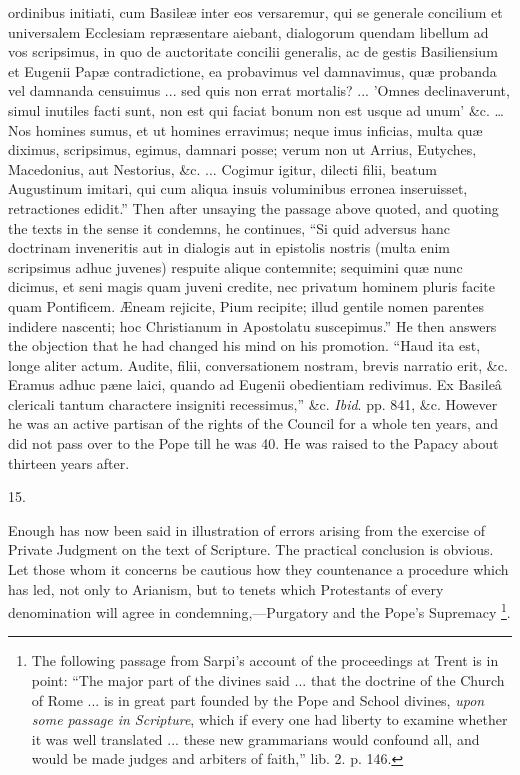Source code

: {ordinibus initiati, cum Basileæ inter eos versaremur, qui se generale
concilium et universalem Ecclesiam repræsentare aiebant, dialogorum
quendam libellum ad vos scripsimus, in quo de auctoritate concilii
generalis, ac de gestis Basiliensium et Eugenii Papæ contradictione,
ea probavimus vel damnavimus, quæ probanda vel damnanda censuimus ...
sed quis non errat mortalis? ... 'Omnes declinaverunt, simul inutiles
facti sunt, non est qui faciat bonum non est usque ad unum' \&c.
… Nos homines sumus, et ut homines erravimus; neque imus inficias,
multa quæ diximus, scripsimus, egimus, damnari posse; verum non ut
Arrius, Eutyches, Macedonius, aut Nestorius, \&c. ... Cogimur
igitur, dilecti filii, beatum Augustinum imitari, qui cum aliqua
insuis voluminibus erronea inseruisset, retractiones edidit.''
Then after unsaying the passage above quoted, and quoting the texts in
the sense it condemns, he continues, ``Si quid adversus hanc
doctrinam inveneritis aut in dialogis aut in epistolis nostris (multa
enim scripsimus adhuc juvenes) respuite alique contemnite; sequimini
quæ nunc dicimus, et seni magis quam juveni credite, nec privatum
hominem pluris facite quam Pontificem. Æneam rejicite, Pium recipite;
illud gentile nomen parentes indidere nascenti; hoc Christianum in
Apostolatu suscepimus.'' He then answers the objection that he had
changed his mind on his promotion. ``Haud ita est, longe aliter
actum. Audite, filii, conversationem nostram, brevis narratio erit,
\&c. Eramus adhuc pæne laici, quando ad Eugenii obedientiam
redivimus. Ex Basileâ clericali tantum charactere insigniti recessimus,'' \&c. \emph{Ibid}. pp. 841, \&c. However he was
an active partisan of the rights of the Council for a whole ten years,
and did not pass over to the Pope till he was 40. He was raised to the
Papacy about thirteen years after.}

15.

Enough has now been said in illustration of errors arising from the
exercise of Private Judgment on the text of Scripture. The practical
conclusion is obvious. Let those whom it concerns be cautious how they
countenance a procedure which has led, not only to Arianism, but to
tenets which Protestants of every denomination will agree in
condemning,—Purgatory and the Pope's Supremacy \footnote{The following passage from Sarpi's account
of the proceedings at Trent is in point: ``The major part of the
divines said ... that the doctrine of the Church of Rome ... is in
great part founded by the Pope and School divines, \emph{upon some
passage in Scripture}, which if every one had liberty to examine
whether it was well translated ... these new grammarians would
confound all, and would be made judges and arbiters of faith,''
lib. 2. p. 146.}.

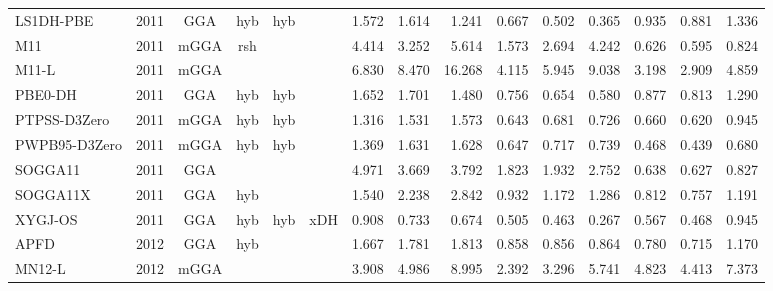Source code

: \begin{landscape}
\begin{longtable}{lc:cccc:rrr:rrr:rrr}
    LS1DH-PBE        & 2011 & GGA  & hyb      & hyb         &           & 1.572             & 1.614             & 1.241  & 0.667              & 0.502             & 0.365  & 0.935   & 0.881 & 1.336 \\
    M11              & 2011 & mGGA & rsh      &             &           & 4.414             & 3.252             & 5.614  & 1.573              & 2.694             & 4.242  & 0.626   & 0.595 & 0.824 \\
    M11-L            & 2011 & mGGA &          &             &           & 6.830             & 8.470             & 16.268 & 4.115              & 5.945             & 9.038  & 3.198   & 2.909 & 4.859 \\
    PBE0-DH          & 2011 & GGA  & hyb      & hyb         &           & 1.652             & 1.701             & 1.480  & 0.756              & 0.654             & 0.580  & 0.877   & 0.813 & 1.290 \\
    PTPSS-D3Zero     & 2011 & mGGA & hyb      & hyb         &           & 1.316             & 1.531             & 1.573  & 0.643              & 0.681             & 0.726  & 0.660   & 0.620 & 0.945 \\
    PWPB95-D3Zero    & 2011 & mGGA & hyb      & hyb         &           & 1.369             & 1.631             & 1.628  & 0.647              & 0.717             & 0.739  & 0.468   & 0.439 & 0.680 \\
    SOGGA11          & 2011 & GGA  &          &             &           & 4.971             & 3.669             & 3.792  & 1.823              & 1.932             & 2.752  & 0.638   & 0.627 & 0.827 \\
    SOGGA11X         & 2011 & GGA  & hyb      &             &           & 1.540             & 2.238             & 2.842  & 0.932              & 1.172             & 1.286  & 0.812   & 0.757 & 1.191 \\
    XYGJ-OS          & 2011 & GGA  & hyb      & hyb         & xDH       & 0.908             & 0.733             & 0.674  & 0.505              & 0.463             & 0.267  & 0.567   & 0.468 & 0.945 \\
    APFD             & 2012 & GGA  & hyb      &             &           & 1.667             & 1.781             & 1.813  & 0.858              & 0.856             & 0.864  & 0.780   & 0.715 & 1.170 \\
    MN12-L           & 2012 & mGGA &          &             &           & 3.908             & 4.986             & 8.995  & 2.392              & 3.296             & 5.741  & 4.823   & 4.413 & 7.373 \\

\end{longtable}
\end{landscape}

==================================================

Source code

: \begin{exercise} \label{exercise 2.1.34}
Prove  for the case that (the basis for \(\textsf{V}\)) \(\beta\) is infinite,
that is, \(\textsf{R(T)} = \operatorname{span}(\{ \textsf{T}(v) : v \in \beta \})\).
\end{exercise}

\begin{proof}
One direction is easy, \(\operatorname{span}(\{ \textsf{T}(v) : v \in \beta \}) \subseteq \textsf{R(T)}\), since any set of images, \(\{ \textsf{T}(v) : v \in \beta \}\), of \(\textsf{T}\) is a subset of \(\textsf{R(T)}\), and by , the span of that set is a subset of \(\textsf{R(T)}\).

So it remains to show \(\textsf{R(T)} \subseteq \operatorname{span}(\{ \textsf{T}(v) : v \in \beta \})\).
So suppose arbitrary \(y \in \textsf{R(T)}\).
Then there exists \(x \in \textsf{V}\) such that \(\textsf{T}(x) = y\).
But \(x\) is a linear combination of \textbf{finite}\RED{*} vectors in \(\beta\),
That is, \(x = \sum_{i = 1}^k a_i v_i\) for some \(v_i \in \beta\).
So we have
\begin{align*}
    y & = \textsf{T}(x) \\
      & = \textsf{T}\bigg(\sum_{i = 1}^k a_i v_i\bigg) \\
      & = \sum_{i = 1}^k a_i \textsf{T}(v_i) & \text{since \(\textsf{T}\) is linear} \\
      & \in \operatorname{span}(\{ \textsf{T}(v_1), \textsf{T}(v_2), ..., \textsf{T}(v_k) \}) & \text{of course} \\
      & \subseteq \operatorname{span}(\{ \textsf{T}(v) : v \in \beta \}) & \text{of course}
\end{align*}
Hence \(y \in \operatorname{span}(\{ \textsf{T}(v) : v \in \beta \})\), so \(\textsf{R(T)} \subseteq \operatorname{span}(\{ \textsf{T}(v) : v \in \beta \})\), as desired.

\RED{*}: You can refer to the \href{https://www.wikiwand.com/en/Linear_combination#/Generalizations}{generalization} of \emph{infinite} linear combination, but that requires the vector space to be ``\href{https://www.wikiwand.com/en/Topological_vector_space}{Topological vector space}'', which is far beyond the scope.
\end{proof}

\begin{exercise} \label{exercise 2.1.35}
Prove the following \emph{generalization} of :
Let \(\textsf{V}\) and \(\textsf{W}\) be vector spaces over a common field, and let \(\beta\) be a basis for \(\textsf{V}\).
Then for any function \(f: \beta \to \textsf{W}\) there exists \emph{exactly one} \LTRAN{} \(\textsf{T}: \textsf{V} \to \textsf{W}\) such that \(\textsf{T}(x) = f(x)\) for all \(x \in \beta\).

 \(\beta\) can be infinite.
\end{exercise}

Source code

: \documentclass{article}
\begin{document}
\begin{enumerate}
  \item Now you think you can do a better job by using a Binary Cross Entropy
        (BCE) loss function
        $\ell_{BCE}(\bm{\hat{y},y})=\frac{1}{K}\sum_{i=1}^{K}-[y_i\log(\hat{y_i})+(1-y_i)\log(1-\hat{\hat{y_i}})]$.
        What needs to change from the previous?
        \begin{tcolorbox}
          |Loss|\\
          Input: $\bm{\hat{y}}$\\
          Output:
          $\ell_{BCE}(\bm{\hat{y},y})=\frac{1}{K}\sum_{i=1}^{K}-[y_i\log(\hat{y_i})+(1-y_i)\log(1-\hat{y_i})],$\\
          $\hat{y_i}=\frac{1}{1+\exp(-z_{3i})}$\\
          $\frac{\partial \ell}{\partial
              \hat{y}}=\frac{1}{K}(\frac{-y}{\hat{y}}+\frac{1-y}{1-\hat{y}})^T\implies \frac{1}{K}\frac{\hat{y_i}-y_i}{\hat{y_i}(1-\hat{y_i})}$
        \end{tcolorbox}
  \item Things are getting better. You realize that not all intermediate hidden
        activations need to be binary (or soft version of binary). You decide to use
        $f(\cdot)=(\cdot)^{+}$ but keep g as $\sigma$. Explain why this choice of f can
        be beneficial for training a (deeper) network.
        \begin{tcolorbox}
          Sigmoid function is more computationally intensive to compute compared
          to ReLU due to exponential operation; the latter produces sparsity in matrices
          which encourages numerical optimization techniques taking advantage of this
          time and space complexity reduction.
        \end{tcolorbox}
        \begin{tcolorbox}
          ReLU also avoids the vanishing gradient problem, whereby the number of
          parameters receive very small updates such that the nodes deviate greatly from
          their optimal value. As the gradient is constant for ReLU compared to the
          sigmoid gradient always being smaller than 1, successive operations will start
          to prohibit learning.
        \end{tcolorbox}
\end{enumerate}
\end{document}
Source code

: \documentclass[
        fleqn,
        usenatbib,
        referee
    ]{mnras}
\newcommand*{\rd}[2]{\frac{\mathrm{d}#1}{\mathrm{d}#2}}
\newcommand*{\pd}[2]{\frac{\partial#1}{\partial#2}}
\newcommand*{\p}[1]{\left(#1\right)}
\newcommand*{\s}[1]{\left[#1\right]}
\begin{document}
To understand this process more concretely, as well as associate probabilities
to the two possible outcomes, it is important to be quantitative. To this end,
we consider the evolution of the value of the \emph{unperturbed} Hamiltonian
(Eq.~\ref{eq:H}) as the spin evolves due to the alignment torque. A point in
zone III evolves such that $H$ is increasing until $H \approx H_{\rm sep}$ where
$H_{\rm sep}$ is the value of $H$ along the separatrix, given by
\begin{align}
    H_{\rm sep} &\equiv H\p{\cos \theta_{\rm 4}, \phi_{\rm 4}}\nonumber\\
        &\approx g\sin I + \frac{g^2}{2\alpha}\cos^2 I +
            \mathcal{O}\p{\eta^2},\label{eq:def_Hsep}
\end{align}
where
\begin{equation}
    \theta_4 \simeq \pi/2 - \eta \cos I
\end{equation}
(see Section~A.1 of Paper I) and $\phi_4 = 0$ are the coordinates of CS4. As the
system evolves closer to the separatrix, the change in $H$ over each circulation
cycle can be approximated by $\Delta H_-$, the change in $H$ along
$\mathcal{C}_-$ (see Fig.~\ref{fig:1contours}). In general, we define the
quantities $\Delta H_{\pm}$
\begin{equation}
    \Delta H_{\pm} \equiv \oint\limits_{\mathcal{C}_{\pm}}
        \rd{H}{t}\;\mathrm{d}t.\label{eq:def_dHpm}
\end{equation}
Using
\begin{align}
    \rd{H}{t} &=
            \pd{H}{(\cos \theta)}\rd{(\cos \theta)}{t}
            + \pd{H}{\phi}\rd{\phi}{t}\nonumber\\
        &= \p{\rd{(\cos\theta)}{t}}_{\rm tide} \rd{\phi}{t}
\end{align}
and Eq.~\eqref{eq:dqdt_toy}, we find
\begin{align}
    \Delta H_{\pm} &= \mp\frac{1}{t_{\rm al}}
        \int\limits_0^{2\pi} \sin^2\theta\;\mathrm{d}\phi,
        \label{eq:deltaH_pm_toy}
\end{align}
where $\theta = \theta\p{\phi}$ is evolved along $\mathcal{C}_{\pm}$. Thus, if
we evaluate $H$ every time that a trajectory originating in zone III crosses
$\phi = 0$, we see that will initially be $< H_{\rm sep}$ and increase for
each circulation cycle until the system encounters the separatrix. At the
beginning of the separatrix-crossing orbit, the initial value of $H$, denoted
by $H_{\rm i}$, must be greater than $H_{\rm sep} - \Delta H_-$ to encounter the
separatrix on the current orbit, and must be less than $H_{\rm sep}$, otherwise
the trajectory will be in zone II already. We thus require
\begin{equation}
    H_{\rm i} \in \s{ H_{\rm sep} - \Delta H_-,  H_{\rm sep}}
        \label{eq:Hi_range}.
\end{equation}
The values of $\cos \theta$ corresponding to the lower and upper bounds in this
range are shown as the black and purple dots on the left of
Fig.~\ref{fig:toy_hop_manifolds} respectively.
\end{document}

==================================================

DIRECTIONS
After locating the line holding "sigmoid gradient always" above, output exactly that line and every line after it through the line holding "we evaluate $H$". Include nothing else.

TASK SOLUTION
          sigmoid gradient always being smaller than 1, successive operations will start
          to prohibit learning.
        \end{tcolorbox}
\end{enumerate}
\end{document}
Source code

: \documentclass[
        fleqn,
        usenatbib,
        referee
    ]{mnras}
\newcommand*{\rd}[2]{\frac{\mathrm{d}#1}{\mathrm{d}#2}}
\newcommand*{\pd}[2]{\frac{\partial#1}{\partial#2}}
\newcommand*{\p}[1]{\left(#1\right)}
\newcommand*{\s}[1]{\left[#1\right]}
\begin{document}
To understand this process more concretely, as well as associate probabilities
to the two possible outcomes, it is important to be quantitative. To this end,
we consider the evolution of the value of the \emph{unperturbed} Hamiltonian
(Eq.~\ref{eq:H}) as the spin evolves due to the alignment torque. A point in
zone III evolves such that $H$ is increasing until $H \approx H_{\rm sep}$ where
$H_{\rm sep}$ is the value of $H$ along the separatrix, given by
\begin{align}
    H_{\rm sep} &\equiv H\p{\cos \theta_{\rm 4}, \phi_{\rm 4}}\nonumber\\
        &\approx g\sin I + \frac{g^2}{2\alpha}\cos^2 I +
            \mathcal{O}\p{\eta^2},\label{eq:def_Hsep}
\end{align}
where
\begin{equation}
    \theta_4 \simeq \pi/2 - \eta \cos I
\end{equation}
(see Section~A.1 of Paper I) and $\phi_4 = 0$ are the coordinates of CS4. As the
system evolves closer to the separatrix, the change in $H$ over each circulation
cycle can be approximated by $\Delta H_-$, the change in $H$ along
$\mathcal{C}_-$ (see Fig.~\ref{fig:1contours}). In general, we define the
quantities $\Delta H_{\pm}$
\begin{equation}
    \Delta H_{\pm} \equiv \oint\limits_{\mathcal{C}_{\pm}}
        \rd{H}{t}\;\mathrm{d}t.\label{eq:def_dHpm}
\end{equation}
Using
\begin{align}
    \rd{H}{t} &=
            \pd{H}{(\cos \theta)}\rd{(\cos \theta)}{t}
            + \pd{H}{\phi}\rd{\phi}{t}\nonumber\\
        &= \p{\rd{(\cos\theta)}{t}}_{\rm tide} \rd{\phi}{t}
\end{align}
and Eq.~\eqref{eq:dqdt_toy}, we find
\begin{align}
    \Delta H_{\pm} &= \mp\frac{1}{t_{\rm al}}
        \int\limits_0^{2\pi} \sin^2\theta\;\mathrm{d}\phi,
        \label{eq:deltaH_pm_toy}
\end{align}
where $\theta = \theta\p{\phi}$ is evolved along $\mathcal{C}_{\pm}$. Thus, if
we evaluate $H$ every time that a trajectory originating in zone III crosses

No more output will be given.